Prof. Itai Pessach, Director of the Edmund and Lily Safra Children’s Hospital at Sheba, was recently interviewed on Channel 12 in regards to what his team experienced when treating the returned hostages, whom he elaborated “went through hell.”

In a week described as the most harrowing of his life, Prof. Pessach recalled the moment when the hostages first arrived at the hospital in varying physical conditions. Despite the dire situation, Sheba’s dedicated medical professionals had been prepared for their arrival for weeks. Medical and psychological protocols for treating the hostages have been planned at length by the Health Ministry and Welfare Ministry since the onslaught of October 7th.

Transforming Trauma: Sheba’s Dedicated Unit for Hostages

Equipped with a secure entrance and facilities that suit both children and adults, the Safra Children’s Hospital has since been transformed to a dedicated unit for these hostages. When treating them, Prof. Pessach’s specially curated team consisting of mostly female staff are extremely careful not to trigger them in any way.
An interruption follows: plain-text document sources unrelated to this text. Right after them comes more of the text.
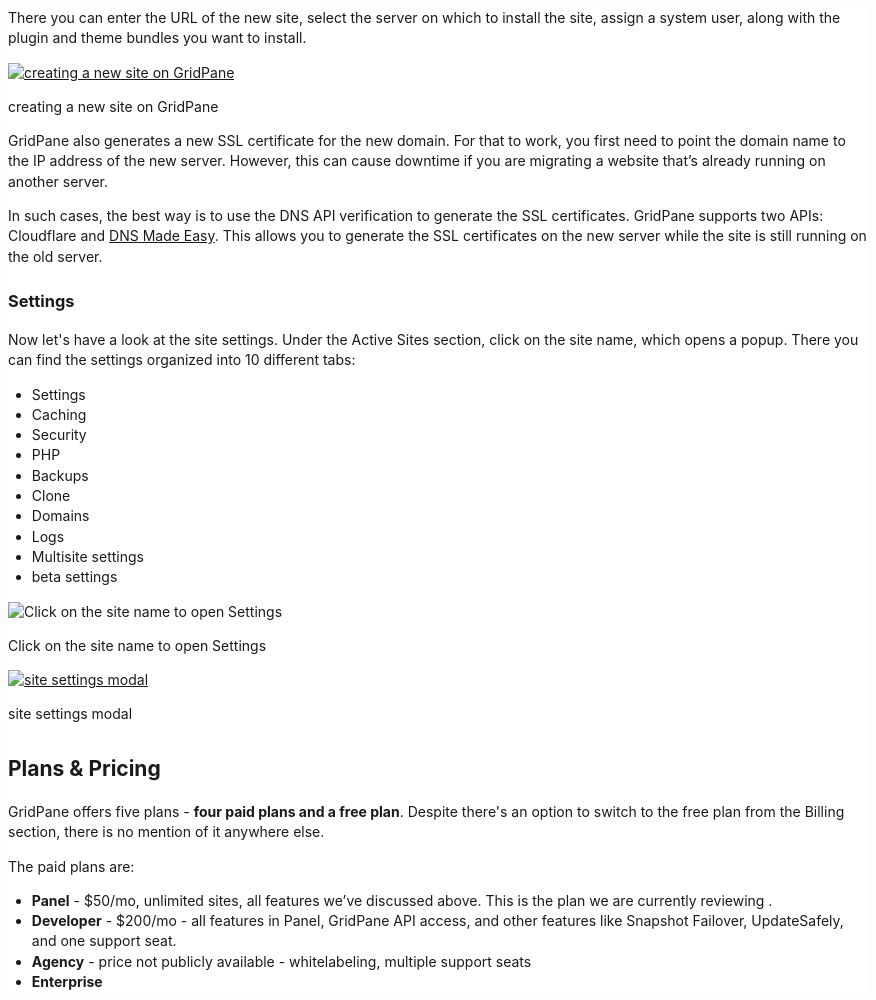 There you can enter the URL of the new site, select the server on which to install the site, assign a system user, along with the plugin and theme bundles you want to install.

[![creating a new site on GridPane](https://cdn-2.coralnodes.com/coralnodes/uploads/2022/02/create-new-site-gridpane-1.png)](https://cdn-2.coralnodes.com/coralnodes/uploads/2022/02/create-new-site-gridpane-1.png)

creating a new site on GridPane

GridPane also generates a new SSL certificate for the new domain. For that to work, you first need to point the domain name to the IP address of the new server. However, this can cause downtime if you are migrating a website that’s already running on another server.

In such cases, the best way is to use the DNS API verification to generate the SSL certificates. GridPane supports two APIs: Cloudflare and [DNS Made Easy](https://dnsmadeeasy.com/). This allows you to generate the SSL certificates on the new server while the site is still running on the old server.

### Settings

Now let's have a look at the site settings. Under the Active Sites section, click on the site name, which opens a popup. There you can find the settings organized into 10 different tabs:

- Settings
- Caching
- Security
- PHP
- Backups
- Clone
- Domains
- Logs
- Multisite settings
- beta settings

![Click on the site name to open Settings](https://cdn-2.coralnodes.com/coralnodes/uploads/2022/02/gridpane-site-settings-1-1080x448.png)

Click on the site name to open Settings

[![site settings modal](https://cdn-2.coralnodes.com/coralnodes/uploads/2022/02/gridpane-site-settings-2-1080x637.png)](https://cdn-2.coralnodes.com/coralnodes/uploads/2022/02/gridpane-site-settings-2.png)

site settings modal

## **Plans & Pricing**

GridPane offers five plans - **four paid plans and a free plan**. Despite there's an option to switch to the free plan from the Billing section, there is no mention of it anywhere else.

The paid plans are:

- **Panel** - $50/mo, unlimited sites, all features we’ve discussed above. This is the plan we are currently reviewing .
- **Developer** - $200/mo - all features in Panel, GridPane API access, and other features like Snapshot Failover, UpdateSafely, and one support seat.
- **Agency** - price not publicly available - whitelabeling, multiple support seats
- **Enterprise**
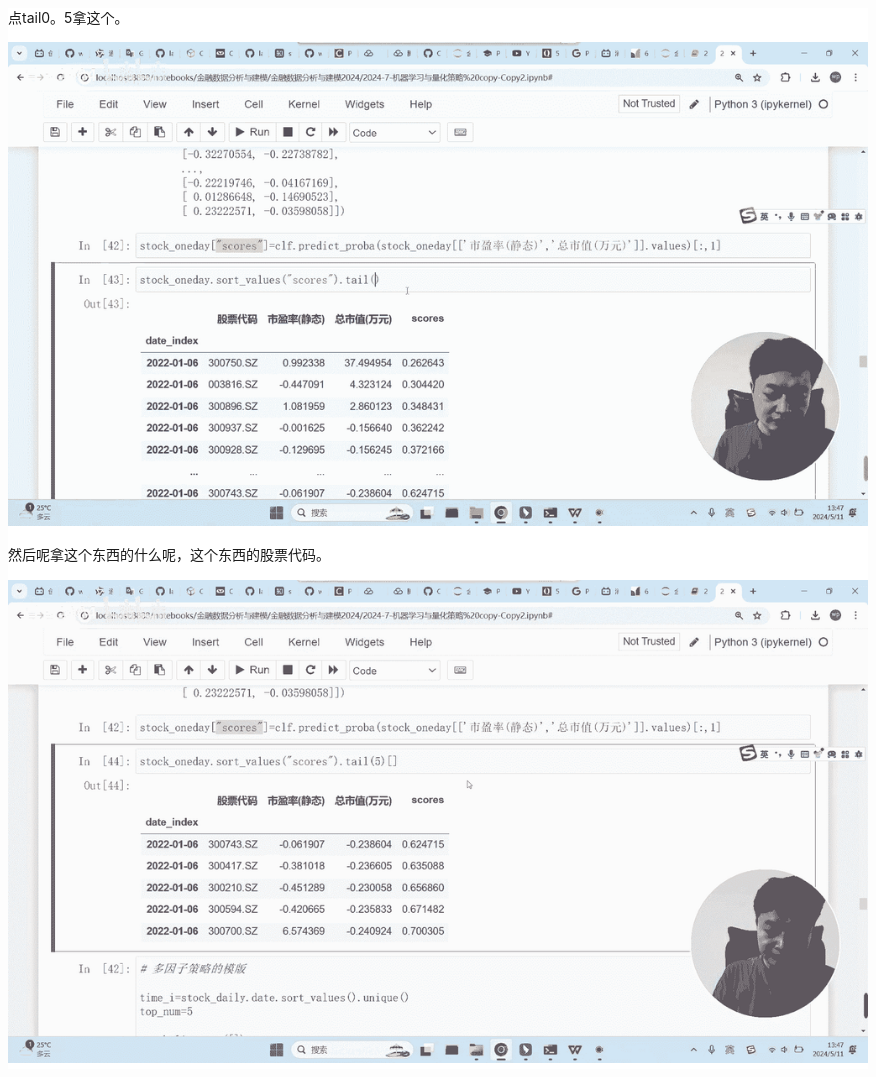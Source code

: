 点tail0。5拿这个。

![](img/a2de46b8ab4cd5e6a4a779f31fa3f777_241.png)

然后呢拿这个东西的什么呢，这个东西的股票代码。

![](img/a2de46b8ab4cd5e6a4a779f31fa3f777_243.png)
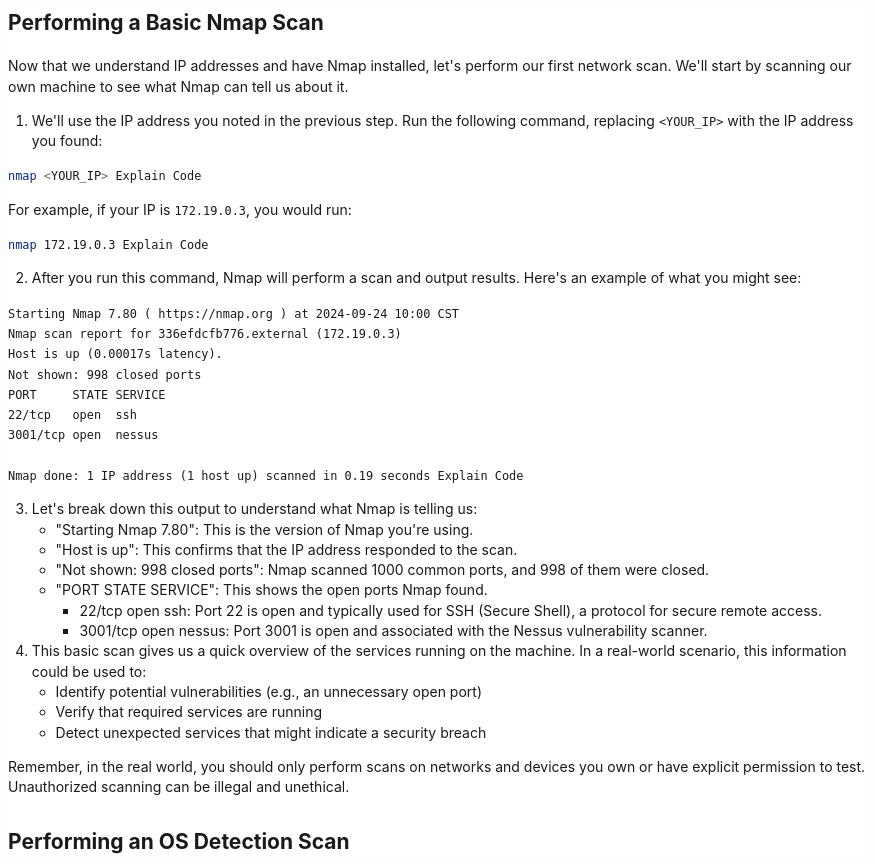 

## Performing a Basic Nmap Scan <a href="#performing-a-basic-nmap-scan" id="performing-a-basic-nmap-scan"></a>

Now that we understand IP addresses and have Nmap installed, let's perform our first network scan. We'll start by scanning our own machine to see what Nmap can tell us about it.

1. We'll use the IP address you noted in the previous step. Run the following command, replacing `<YOUR_IP>` with the IP address you found:

```bash
nmap <YOUR_IP> Explain Code
```

For example, if your IP is `172.19.0.3`, you would run:

```bash
nmap 172.19.0.3 Explain Code
```

2. After you run this command, Nmap will perform a scan and output results. Here's an example of what you might see:

```
Starting Nmap 7.80 ( https://nmap.org ) at 2024-09-24 10:00 CST
Nmap scan report for 336efdcfb776.external (172.19.0.3)
Host is up (0.00017s latency).
Not shown: 998 closed ports
PORT     STATE SERVICE
22/tcp   open  ssh
3001/tcp open  nessus

Nmap done: 1 IP address (1 host up) scanned in 0.19 seconds Explain Code
```

3. Let's break down this output to understand what Nmap is telling us:
   * "Starting Nmap 7.80": This is the version of Nmap you're using.
   * "Host is up": This confirms that the IP address responded to the scan.
   * "Not shown: 998 closed ports": Nmap scanned 1000 common ports, and 998 of them were closed.
   * "PORT STATE SERVICE": This shows the open ports Nmap found.
     * 22/tcp open ssh: Port 22 is open and typically used for SSH (Secure Shell), a protocol for secure remote access.
     * 3001/tcp open nessus: Port 3001 is open and associated with the Nessus vulnerability scanner.
4. This basic scan gives us a quick overview of the services running on the machine. In a real-world scenario, this information could be used to:
   * Identify potential vulnerabilities (e.g., an unnecessary open port)
   * Verify that required services are running
   * Detect unexpected services that might indicate a security breach

Remember, in the real world, you should only perform scans on networks and devices you own or have explicit permission to test. Unauthorized scanning can be illegal and unethical.

## Performing an OS Detection Scan <a href="#performing-an-os-detection-scan" id="performing-an-os-detection-scan"></a>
After checking the hostages for any urgent healthcare emergencies, the primary focus is immediately shifted toward providing them with emotional and psychological treatment. Their own accounts revealed the diverse circumstances they endured while in captivity. Some hostages had very little food and nourishment, others didn’t see the light of day throughout their entire stay. Even more heart-wrenching, a great number of hostages didn’t even have space to move around in.

“Most of them don’t stop talking, they want to share… At first it’s trivial things, what we ate, what we drank, and slowly details start to come out in stories as they talk to their families,” he stated.

Being committed to protecting patient confidentiality, Prof. Pessach did not go into specific detail regarding any singular patient experiences. However, he did disclose to hearing numerous distressing accounts of what happened to them while in Gaza.

Navigating the Aftermath of Captivity and Loss

An additional trauma that Prof. Pessach and his team had to be prepared for was updating the hostages on the occurrences that took place following their kidnapping. The majority of the hostages only learned about murdered and kidnapped relatives once they arrived back in Israel. In the same vein, they were largely unaware of the October 7th events and the scale of Hama’s impact.

Despite the trauma these hostages suffered while in captivity and the long road to recovery ahead of them, most of them are standing strong and encouraging Sheba’s healthcare providers to do the same. Prof. Pessach recalled a touching moment, “I heard hostages saying things like ‘I didn’t cry for 50 days, don’t you cry now. Because we are strong,’” Pessach further stated, “How can I break down when these are the people I have the honor of treating?”

Sheba has been the first step on the journey to healing and renewed happiness for a majority of the released hostages and it has been an honor to undertake that role. As for the hostages still being held captive in Gaza, our dedicated medical professionals are fully prepared and awaiting your safe return.